§ RECORDS FOR THE EXERCISE
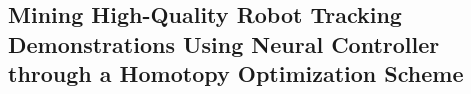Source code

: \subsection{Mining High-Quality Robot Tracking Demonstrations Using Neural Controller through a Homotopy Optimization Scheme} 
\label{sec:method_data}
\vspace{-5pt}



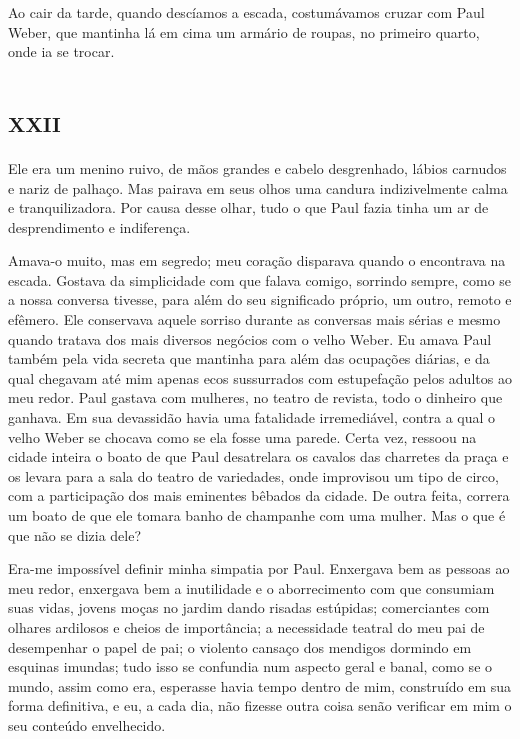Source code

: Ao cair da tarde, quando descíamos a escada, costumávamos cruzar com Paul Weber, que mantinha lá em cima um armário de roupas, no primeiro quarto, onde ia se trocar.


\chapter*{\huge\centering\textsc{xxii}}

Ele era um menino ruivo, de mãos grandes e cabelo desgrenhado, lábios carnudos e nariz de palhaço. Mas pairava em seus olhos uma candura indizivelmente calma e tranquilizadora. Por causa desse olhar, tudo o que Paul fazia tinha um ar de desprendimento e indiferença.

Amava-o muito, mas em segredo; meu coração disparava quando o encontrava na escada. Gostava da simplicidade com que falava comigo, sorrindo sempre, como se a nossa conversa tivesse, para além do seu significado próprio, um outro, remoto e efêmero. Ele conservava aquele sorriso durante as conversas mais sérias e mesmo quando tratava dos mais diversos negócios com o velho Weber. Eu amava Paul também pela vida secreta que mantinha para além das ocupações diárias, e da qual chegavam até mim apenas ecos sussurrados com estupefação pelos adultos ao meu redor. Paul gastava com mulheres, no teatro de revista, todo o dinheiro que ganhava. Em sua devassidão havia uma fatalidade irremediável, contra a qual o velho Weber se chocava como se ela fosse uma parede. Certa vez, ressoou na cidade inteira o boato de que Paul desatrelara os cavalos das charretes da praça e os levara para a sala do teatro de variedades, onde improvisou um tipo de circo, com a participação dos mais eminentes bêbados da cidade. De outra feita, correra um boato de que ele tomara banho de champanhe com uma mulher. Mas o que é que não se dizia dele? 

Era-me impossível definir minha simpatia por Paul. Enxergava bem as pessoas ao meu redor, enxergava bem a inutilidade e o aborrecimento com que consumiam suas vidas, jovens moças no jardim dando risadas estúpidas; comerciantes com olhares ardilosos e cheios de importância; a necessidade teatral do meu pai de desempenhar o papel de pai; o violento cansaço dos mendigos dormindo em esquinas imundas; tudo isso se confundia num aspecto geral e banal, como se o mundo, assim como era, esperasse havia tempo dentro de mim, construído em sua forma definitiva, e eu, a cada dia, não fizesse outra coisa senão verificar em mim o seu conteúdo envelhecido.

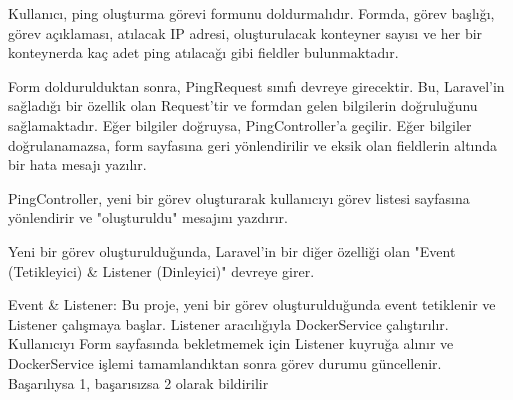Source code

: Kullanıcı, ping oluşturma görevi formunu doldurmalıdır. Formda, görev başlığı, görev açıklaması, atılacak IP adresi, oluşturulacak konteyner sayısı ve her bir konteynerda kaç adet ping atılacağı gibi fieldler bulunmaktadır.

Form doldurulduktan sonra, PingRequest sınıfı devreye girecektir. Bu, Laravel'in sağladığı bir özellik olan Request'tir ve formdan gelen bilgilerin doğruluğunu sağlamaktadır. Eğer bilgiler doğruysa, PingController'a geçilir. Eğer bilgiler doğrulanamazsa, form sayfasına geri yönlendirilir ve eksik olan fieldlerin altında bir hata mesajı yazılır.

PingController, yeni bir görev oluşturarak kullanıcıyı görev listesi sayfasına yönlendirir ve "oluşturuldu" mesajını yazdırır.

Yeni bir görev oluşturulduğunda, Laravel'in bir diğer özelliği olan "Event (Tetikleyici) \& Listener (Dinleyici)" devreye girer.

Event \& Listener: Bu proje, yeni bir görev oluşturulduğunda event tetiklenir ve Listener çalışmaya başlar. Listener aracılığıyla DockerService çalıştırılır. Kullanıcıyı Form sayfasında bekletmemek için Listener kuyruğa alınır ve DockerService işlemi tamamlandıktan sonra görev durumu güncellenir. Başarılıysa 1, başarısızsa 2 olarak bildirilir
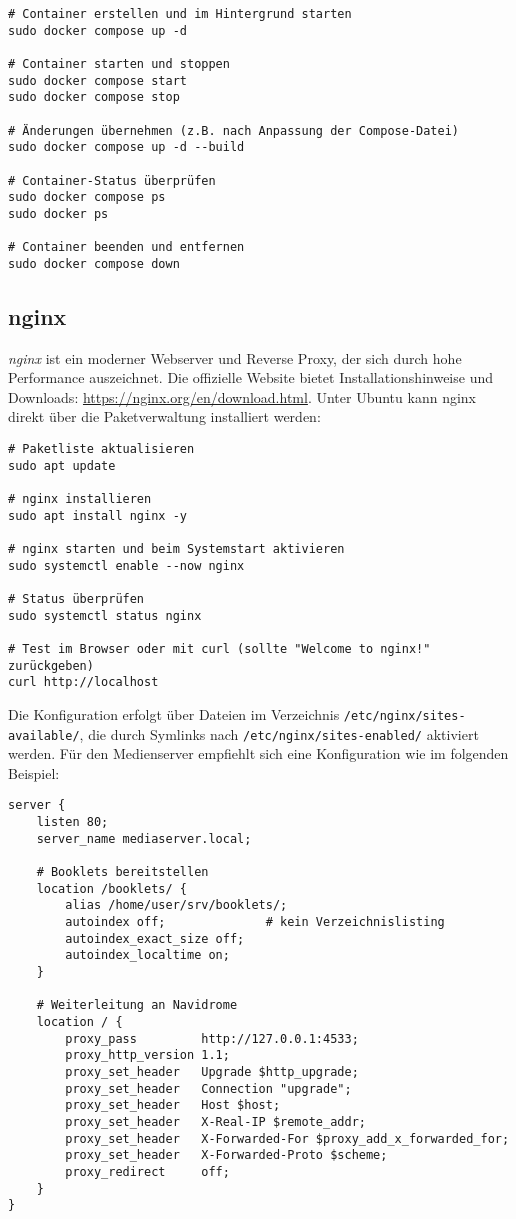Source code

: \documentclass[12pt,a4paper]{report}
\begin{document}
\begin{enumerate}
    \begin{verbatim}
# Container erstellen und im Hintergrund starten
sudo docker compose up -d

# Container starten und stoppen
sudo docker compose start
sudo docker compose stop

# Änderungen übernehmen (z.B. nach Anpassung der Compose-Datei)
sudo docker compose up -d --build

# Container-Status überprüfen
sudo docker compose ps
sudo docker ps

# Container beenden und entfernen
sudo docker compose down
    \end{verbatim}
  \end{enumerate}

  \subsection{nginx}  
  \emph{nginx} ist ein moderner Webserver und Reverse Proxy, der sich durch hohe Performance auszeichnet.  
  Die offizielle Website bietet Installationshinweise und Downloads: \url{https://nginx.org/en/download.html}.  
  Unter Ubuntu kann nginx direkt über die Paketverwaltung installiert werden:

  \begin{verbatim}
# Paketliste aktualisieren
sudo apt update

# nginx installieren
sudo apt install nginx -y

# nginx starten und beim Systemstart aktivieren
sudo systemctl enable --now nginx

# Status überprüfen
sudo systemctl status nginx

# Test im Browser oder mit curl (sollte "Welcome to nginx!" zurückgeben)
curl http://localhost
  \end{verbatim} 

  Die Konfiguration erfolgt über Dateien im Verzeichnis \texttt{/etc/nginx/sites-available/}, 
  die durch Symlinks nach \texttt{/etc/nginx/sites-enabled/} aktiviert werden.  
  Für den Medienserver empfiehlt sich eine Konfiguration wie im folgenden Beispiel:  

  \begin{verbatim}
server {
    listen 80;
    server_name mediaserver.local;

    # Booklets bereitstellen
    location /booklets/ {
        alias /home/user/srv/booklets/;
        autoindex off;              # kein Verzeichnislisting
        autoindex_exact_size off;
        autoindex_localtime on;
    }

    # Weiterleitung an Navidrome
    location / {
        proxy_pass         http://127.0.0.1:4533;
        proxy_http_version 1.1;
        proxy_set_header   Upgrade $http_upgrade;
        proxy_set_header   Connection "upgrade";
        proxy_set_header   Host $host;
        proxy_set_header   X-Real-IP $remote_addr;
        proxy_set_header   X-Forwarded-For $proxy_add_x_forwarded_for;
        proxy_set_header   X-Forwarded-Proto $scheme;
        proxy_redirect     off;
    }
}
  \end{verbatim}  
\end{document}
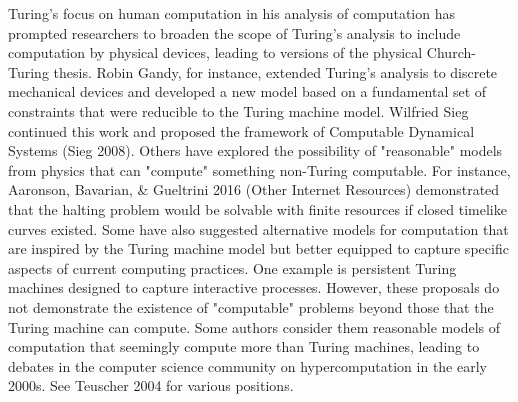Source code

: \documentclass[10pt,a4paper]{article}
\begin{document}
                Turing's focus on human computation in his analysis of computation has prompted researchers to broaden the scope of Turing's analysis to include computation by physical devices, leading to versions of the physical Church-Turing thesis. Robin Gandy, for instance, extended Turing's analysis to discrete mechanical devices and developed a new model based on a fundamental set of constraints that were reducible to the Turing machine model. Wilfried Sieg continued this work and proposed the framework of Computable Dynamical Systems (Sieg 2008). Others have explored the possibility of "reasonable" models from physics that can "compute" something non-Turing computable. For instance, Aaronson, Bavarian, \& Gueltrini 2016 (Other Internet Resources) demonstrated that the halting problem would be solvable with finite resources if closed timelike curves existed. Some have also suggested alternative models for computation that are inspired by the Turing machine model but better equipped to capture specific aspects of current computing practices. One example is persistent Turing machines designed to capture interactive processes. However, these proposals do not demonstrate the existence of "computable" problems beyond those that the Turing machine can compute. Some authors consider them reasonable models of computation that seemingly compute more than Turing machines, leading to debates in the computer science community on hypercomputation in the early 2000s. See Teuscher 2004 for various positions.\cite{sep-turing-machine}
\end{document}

§ TASK REQUIREMENTS
Leave out the images and copy every record above exactly.

§ RESPONSE TO THIS TASK
Source code

: \subsection{Mining High-Quality Robot Tracking Demonstrations Using Neural Controller through a Homotopy Optimization Scheme} 
\label{sec:method_data}
\vspace{-5pt}



Source code

: Ao cair da tarde, quando descíamos a escada, costumávamos cruzar com Paul Weber, que mantinha lá em cima um armário de roupas, no primeiro quarto, onde ia se trocar.


\chapter*{\huge\centering\textsc{xxii}}

Ele era um menino ruivo, de mãos grandes e cabelo desgrenhado, lábios carnudos e nariz de palhaço. Mas pairava em seus olhos uma candura indizivelmente calma e tranquilizadora. Por causa desse olhar, tudo o que Paul fazia tinha um ar de desprendimento e indiferença.

Amava-o muito, mas em segredo; meu coração disparava quando o encontrava na escada. Gostava da simplicidade com que falava comigo, sorrindo sempre, como se a nossa conversa tivesse, para além do seu significado próprio, um outro, remoto e efêmero. Ele conservava aquele sorriso durante as conversas mais sérias e mesmo quando tratava dos mais diversos negócios com o velho Weber. Eu amava Paul também pela vida secreta que mantinha para além das ocupações diárias, e da qual chegavam até mim apenas ecos sussurrados com estupefação pelos adultos ao meu redor. Paul gastava com mulheres, no teatro de revista, todo o dinheiro que ganhava. Em sua devassidão havia uma fatalidade irremediável, contra a qual o velho Weber se chocava como se ela fosse uma parede. Certa vez, ressoou na cidade inteira o boato de que Paul desatrelara os cavalos das charretes da praça e os levara para a sala do teatro de variedades, onde improvisou um tipo de circo, com a participação dos mais eminentes bêbados da cidade. De outra feita, correra um boato de que ele tomara banho de champanhe com uma mulher. Mas o que é que não se dizia dele? 

Era-me impossível definir minha simpatia por Paul. Enxergava bem as pessoas ao meu redor, enxergava bem a inutilidade e o aborrecimento com que consumiam suas vidas, jovens moças no jardim dando risadas estúpidas; comerciantes com olhares ardilosos e cheios de importância; a necessidade teatral do meu pai de desempenhar o papel de pai; o violento cansaço dos mendigos dormindo em esquinas imundas; tudo isso se confundia num aspecto geral e banal, como se o mundo, assim como era, esperasse havia tempo dentro de mim, construído em sua forma definitiva, e eu, a cada dia, não fizesse outra coisa senão verificar em mim o seu conteúdo envelhecido.

Source code

: Kullanıcı, ping oluşturma görevi formunu doldurmalıdır. Formda, görev başlığı, görev açıklaması, atılacak IP adresi, oluşturulacak konteyner sayısı ve her bir konteynerda kaç adet ping atılacağı gibi fieldler bulunmaktadır.

Form doldurulduktan sonra, PingRequest sınıfı devreye girecektir. Bu, Laravel'in sağladığı bir özellik olan Request'tir ve formdan gelen bilgilerin doğruluğunu sağlamaktadır. Eğer bilgiler doğruysa, PingController'a geçilir. Eğer bilgiler doğrulanamazsa, form sayfasına geri yönlendirilir ve eksik olan fieldlerin altında bir hata mesajı yazılır.

PingController, yeni bir görev oluşturarak kullanıcıyı görev listesi sayfasına yönlendirir ve "oluşturuldu" mesajını yazdırır.

Yeni bir görev oluşturulduğunda, Laravel'in bir diğer özelliği olan "Event (Tetikleyici) \& Listener (Dinleyici)" devreye girer.

Event \& Listener: Bu proje, yeni bir görev oluşturulduğunda event tetiklenir ve Listener çalışmaya başlar. Listener aracılığıyla DockerService çalıştırılır. Kullanıcıyı Form sayfasında bekletmemek için Listener kuyruğa alınır ve DockerService işlemi tamamlandıktan sonra görev durumu güncellenir. Başarılıysa 1, başarısızsa 2 olarak bildirilir
Source code

: \documentclass[12pt,a4paper]{report}
\begin{document}
\begin{enumerate}
    \begin{verbatim}
# Container erstellen und im Hintergrund starten
sudo docker compose up -d

# Container starten und stoppen
sudo docker compose start
sudo docker compose stop

# Änderungen übernehmen (z.B. nach Anpassung der Compose-Datei)
sudo docker compose up -d --build

# Container-Status überprüfen
sudo docker compose ps
sudo docker ps

# Container beenden und entfernen
sudo docker compose down
    \end{verbatim}
  \end{enumerate}

  \subsection{nginx}  
  \emph{nginx} ist ein moderner Webserver und Reverse Proxy, der sich durch hohe Performance auszeichnet.  
  Die offizielle Website bietet Installationshinweise und Downloads: \url{https://nginx.org/en/download.html}.  
  Unter Ubuntu kann nginx direkt über die Paketverwaltung installiert werden:

  \begin{verbatim}
# Paketliste aktualisieren
sudo apt update

# nginx installieren
sudo apt install nginx -y

# nginx starten und beim Systemstart aktivieren
sudo systemctl enable --now nginx

# Status überprüfen
sudo systemctl status nginx

# Test im Browser oder mit curl (sollte "Welcome to nginx!" zurückgeben)
curl http://localhost
  \end{verbatim} 

  Die Konfiguration erfolgt über Dateien im Verzeichnis \texttt{/etc/nginx/sites-available/}, 
  die durch Symlinks nach \texttt{/etc/nginx/sites-enabled/} aktiviert werden.  
  Für den Medienserver empfiehlt sich eine Konfiguration wie im folgenden Beispiel:  

  \begin{verbatim}
server {
    listen 80;
    server_name mediaserver.local;

    # Booklets bereitstellen
    location /booklets/ {
        alias /home/user/srv/booklets/;
        autoindex off;              # kein Verzeichnislisting
        autoindex_exact_size off;
        autoindex_localtime on;
    }

    # Weiterleitung an Navidrome
    location / {
        proxy_pass         http://127.0.0.1:4533;
        proxy_http_version 1.1;
        proxy_set_header   Upgrade $http_upgrade;
        proxy_set_header   Connection "upgrade";
        proxy_set_header   Host $host;
        proxy_set_header   X-Real-IP $remote_addr;
        proxy_set_header   X-Forwarded-For $proxy_add_x_forwarded_for;
        proxy_set_header   X-Forwarded-Proto $scheme;
        proxy_redirect     off;
    }
}
  \end{verbatim}  
\end{document}
Source code

: \documentclass[10pt,a4paper]{article}
\begin{document}
                Turing's focus on human computation in his analysis of computation has prompted researchers to broaden the scope of Turing's analysis to include computation by physical devices, leading to versions of the physical Church-Turing thesis. Robin Gandy, for instance, extended Turing's analysis to discrete mechanical devices and developed a new model based on a fundamental set of constraints that were reducible to the Turing machine model. Wilfried Sieg continued this work and proposed the framework of Computable Dynamical Systems (Sieg 2008). Others have explored the possibility of "reasonable" models from physics that can "compute" something non-Turing computable. For instance, Aaronson, Bavarian, \& Gueltrini 2016 (Other Internet Resources) demonstrated that the halting problem would be solvable with finite resources if closed timelike curves existed. Some have also suggested alternative models for computation that are inspired by the Turing machine model but better equipped to capture specific aspects of current computing practices. One example is persistent Turing machines designed to capture interactive processes. However, these proposals do not demonstrate the existence of "computable" problems beyond those that the Turing machine can compute. Some authors consider them reasonable models of computation that seemingly compute more than Turing machines, leading to debates in the computer science community on hypercomputation in the early 2000s. See Teuscher 2004 for various positions.\cite{sep-turing-machine}
\end{document}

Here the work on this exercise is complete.